Ulysses S. Grant et Robert E. Lee se respectent comme deux anciens de l’académie militaire de West Point et deux chefs de guerre aux qualités supérieures à la moyenne. Ils se connaissent pourtant mal, ne s’étant croisés qu’une seule fois, lors de la campagne du Mexique en 1846-1847. Grant croit bon de le rappeler, de la manière la plus élégante possible: «Je vous ai rencontré une fois auparavant, au Mexique, et me suis toujours souvenu de votre apparence, je pense que je vous aurais reconnu n’importe où.» Lee n’est pas d’humeur à faire des politesses. Est-ce le goût amer de la défaite chez un homme qui l’a si peu connue? La crainte des pillages dans les heures qui viennent? Le souvenir frais de l’humiliation subie quelques heures plus tôt quand, précédé d’un drapeau blanc, il s’était approché des lignes yankees pour discuter déjà les termes d’une capitulation avec son homologue et que celui-ci avait envoyé à sa place un simple officier fédéral? Le cortège des fantômes de 260.000 enfants du Sud disparus en quatre années d’une guerre dont la violence et certaines méthodes annoncent les conflits du XXe siècle? Toujours est-il que la réponse à son cadet de quinze ans est aussi désobligeante que cruelle: «Je sais vous avoir rencontré à cette occasion, j’y ai souvent pensé et essayé de me souvenir de la vôtre, mais n’ai jamais été capable de me rappeler le moindre détail.» […]

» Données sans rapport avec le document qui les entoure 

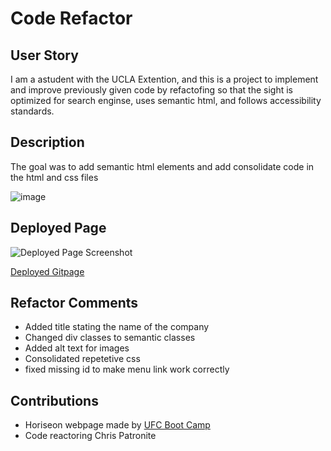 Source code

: # Code Refactor

## User Story
I am a astudent with the UCLA Extention, and this is a project to implement and improve previously given code by refactofing so that the sight is optimized for search enginse, uses semantic html, and follows accessibility standards.

## Description
The goal was to add semantic html elements and add consolidate code in the html and css files

![image](https://user-images.githubusercontent.com/84211810/121796650-93024380-cbcf-11eb-80fe-c81138001b3c.png)


## Deployed Page
![Deployed Page Screenshot](#)

[Deployed Gitpage](#)

## Refactor Comments
* Added title stating the name of the company
* Changed div classes to semantic classes
* Added alt text for images
* Consolidated repetetive css
* fixed missing id to make menu link work correctly

## Contributions
* Horiseon webpage made by [UFC Boot Camp](https://github.com/coding-boot-camp/urban-octo-telegram)
* Code reactoring Chris Patronite
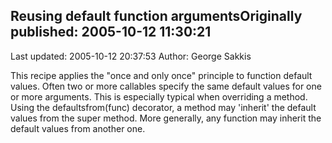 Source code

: ## Reusing default function argumentsOriginally published: 2005-10-12 11:30:21 
Last updated: 2005-10-12 20:37:53 
Author: George Sakkis 
 
This recipe applies the "once and only once" principle to function default values. Often two or more callables specify the same default values for one or more arguments. This is especially typical when overriding a method. Using the defaultsfrom(func) decorator, a method may 'inherit' the default values from the super method. More generally, any function may inherit the default values from another one. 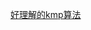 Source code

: [好理解的kmp算法](http://www.ruanyifeng.com/blog/2013/05/Knuth%E2%80%93Morris%E2%80%93Pratt_algorithm.html) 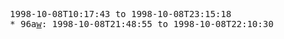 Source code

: <pre>
  1998-10-08T10:17:43 to 1998-10-08T23:15:18
  * 96a<a href="w">w</a>: 1998-10-08T21:48:55 to 1998-10-08T22:10:30
</pre>
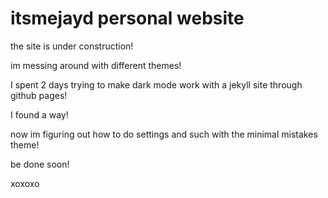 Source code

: # itsmejayd personal website

the site is under construction!

im messing around with different themes!

I spent 2 days trying to make dark mode work with a jekyll site through github pages!

I found a way!

now im figuring out how to do settings and such with the minimal mistakes theme!

be done soon!

xoxoxo
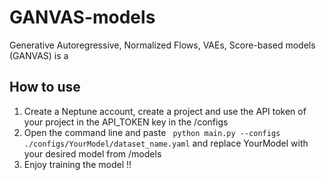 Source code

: # GANVAS-models
Generative Autoregressive, Normalized Flows, VAEs, Score-based models (GANVAS) is a 



## How to use
<ol> 
  <li>Create a <a src="https://neptune.ai/"> Neptune </a> account, create a project and use the API token of your project in the API_TOKEN key in the <a src="https://github.com/MRSAIL-Mini-Robotics-Software-AI-Lab/GANVAS-models/blob/main/configs/Glow/colored_shapes.yaml"> /configs</a></li>
  <li>Open the command line and paste <code> python main.py --configs ./configs/YourModel/dataset_name.yaml</code> and replace YourModel with your desired model from <a src"https://github.com/MRSAIL-Mini-Robotics-Software-AI-Lab/GANVAS-models/tree/main/models"> /models</a></li>
  <li>Enjoy training the model !!</li>
  
</ol>
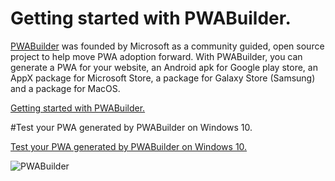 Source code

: # Getting started with PWABuilder.

[PWABuilder](https://www.pwabuilder.com/) was founded by Microsoft as a community guided, open source project to help move PWA adoption forward.
With PWABuilder, you can generate a PWA for your website, an Android apk for Google play store, an AppX package for Microsoft Store, a package for Galaxy Store (Samsung) and a package for MacOS.

[Getting started with PWABuilder.](https://medium.com/@ricardobokove/getting-started-with-pwabuilder-accf2cc6c975)

#Test your PWA generated by PWABuilder on Windows 10.

[Test your PWA generated by PWABuilder on Windows 10.](https://medium.com/@ricardobokove/test-your-pwa-generated-by-pwabuilder-on-windows-10-68a63b513975)


![PWABuilder](https://miro.medium.com/max/412/1*aazVfl00TENKx0DjErtRrA.jpeg "PWABuilder")

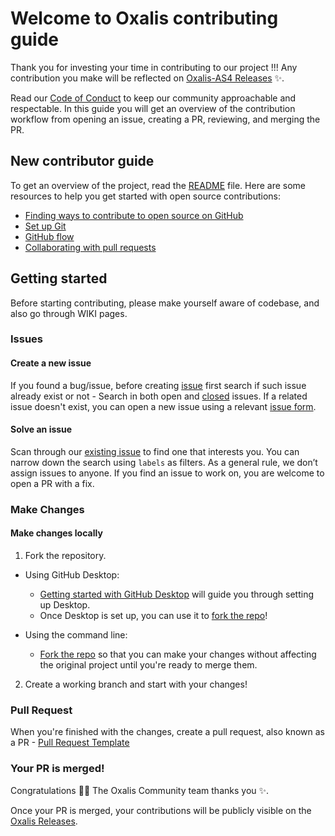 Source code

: # Welcome to Oxalis contributing guide <!-- omit in toc -->

Thank you for investing your time in contributing to our project !!!
Any contribution you make will be reflected on [Oxalis-AS4 Releases](https://github.com/OxalisCommunity/oxalis-as4/releases) :sparkles:.

Read our [Code of Conduct](./CODE_OF_CONDUCT.md) to keep our community approachable and respectable.
In this guide you will get an overview of the contribution workflow from opening an issue, creating a PR, reviewing, and merging the PR.

## New contributor guide

To get an overview of the project, read the [README](./README.md) file. Here are some resources to help you get started with open source contributions:

- [Finding ways to contribute to open source on GitHub](https://docs.github.com/en/get-started/exploring-projects-on-github/finding-ways-to-contribute-to-open-source-on-github)
- [Set up Git](https://docs.github.com/en/get-started/getting-started-with-git/set-up-git)
- [GitHub flow](https://docs.github.com/en/get-started/using-github/github-flow)
- [Collaborating with pull requests](https://docs.github.com/en/github/collaborating-with-pull-requests)


## Getting started

Before starting contributing, please make yourself aware of codebase, and also go through WIKI pages. 

### Issues

#### Create a new issue

If you found a bug/issue, before creating [issue](https://github.com/OxalisCommunity/oxalis-as4/issues) first search if such issue already exist or not - Search in both open and [closed](https://github.com/OxalisCommunity/oxalis-as4/issues?q=is%3Aissue%20state%3Aclosed) issues.
If a related issue doesn't exist, you can open a new issue using a relevant [issue form](https://github.com/OxalisCommunity/oxalis-as4/issues/new/choose).

#### Solve an issue

Scan through our [existing issue](https://github.com/OxalisCommunity/oxalis-as4/issues) to find one that interests you. You can narrow down the search using `labels` as filters. 
As a general rule, we don’t assign issues to anyone. If you find an issue to work on, you are welcome to open a PR with a fix.

### Make Changes

#### Make changes locally

1. Fork the repository.
- Using GitHub Desktop:
  - [Getting started with GitHub Desktop](https://docs.github.com/en/desktop/installing-and-configuring-github-desktop/getting-started-with-github-desktop) will guide you through setting up Desktop.
  - Once Desktop is set up, you can use it to [fork the repo](https://docs.github.com/en/desktop/contributing-and-collaborating-using-github-desktop/cloning-and-forking-repositories-from-github-desktop)!

- Using the command line:
  - [Fork the repo](https://docs.github.com/en/github/getting-started-with-github/fork-a-repo#fork-an-example-repository) so that you can make your changes without affecting the original project until you're ready to merge them.

2. Create a working branch and start with your changes!

### Pull Request

When you're finished with the changes, create a pull request, also known as a PR - [Pull Request Template](https://github.com/OxalisCommunity/oxalis-as4/blob/master/pull_request_template.md) 

### Your PR is merged!

Congratulations :tada::tada: The Oxalis Community team thanks you :sparkles:.

Once your PR is merged, your contributions will be publicly visible on the [Oxalis Releases](https://github.com/OxalisCommunity/oxalis-as4/releases).
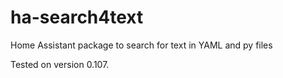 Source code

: # ha-search4text
Home Assistant package to search for text in YAML and py files

Tested on version 0.107.
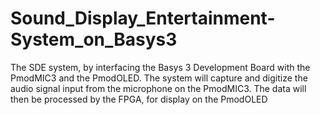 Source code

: # Sound_Display_Entertainment-System_on_Basys3
 The SDE system, by interfacing the Basys 3 Development Board with the PmodMIC3 and the PmodOLED. The system will capture and digitize the audio signal input from the microphone on the PmodMIC3. The data will then be processed by the FPGA, for display on the PmodOLED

Grant ne tient pas rigueur à Lee de sa méchante phrase. Si ses manières à lui ne sont pas celles d’un gentleman comme son interlocuteur, l’idée d’humilier un adversaire lui est étrangère. Il est vainqueur, c’est bien assez. D’autant que le Nord aura épuisé cinq grands généraux avant lui pour vaincre ce diable de «Renard gris» qui lui fait face. Les conditions de reddition qu’il rédige devant Lee sont dures, mais correctes, compte tenu de la situation militaire. […] Celui-ci signe l’accord mettant fin à la guerre de Sécession. Serre la main de Grant, salue rapidement les autres officiers nordistes présents dans la pièce et sort en silence, le visage impavide, mais les poings serrés. On lui amène son fidèle Traveller, le cheval sur lequel il a conduit la plupart des campagnes de la guerre. Dans un bruyant soupir, il le monte et se dirige au pas vers la sortie de la propriété de McLean. Étrangement, les 100 coups de canon prévus pour saluer la paix et la victoire du Nord se font attendre. Ils ne viendront jamais. Ainsi en a décidé Grant, convaincu, comme le président Abraham Lincoln (qui sera assassiné dans quelques jours), que la longue voie de la réconciliation entre le Nord et le Sud est à ce prix: s’abstenir de tout triomphalisme. Et comme pour être sûr que Lee a bien compris son état d’esprit, Grant, soudain, accomplit le plus noble des gestes au moment où son ancien adversaire passe devant lui, droit comme un i sur son cheval: il lève en silence son chapeau devant ce vaincu aux airs de vainqueur.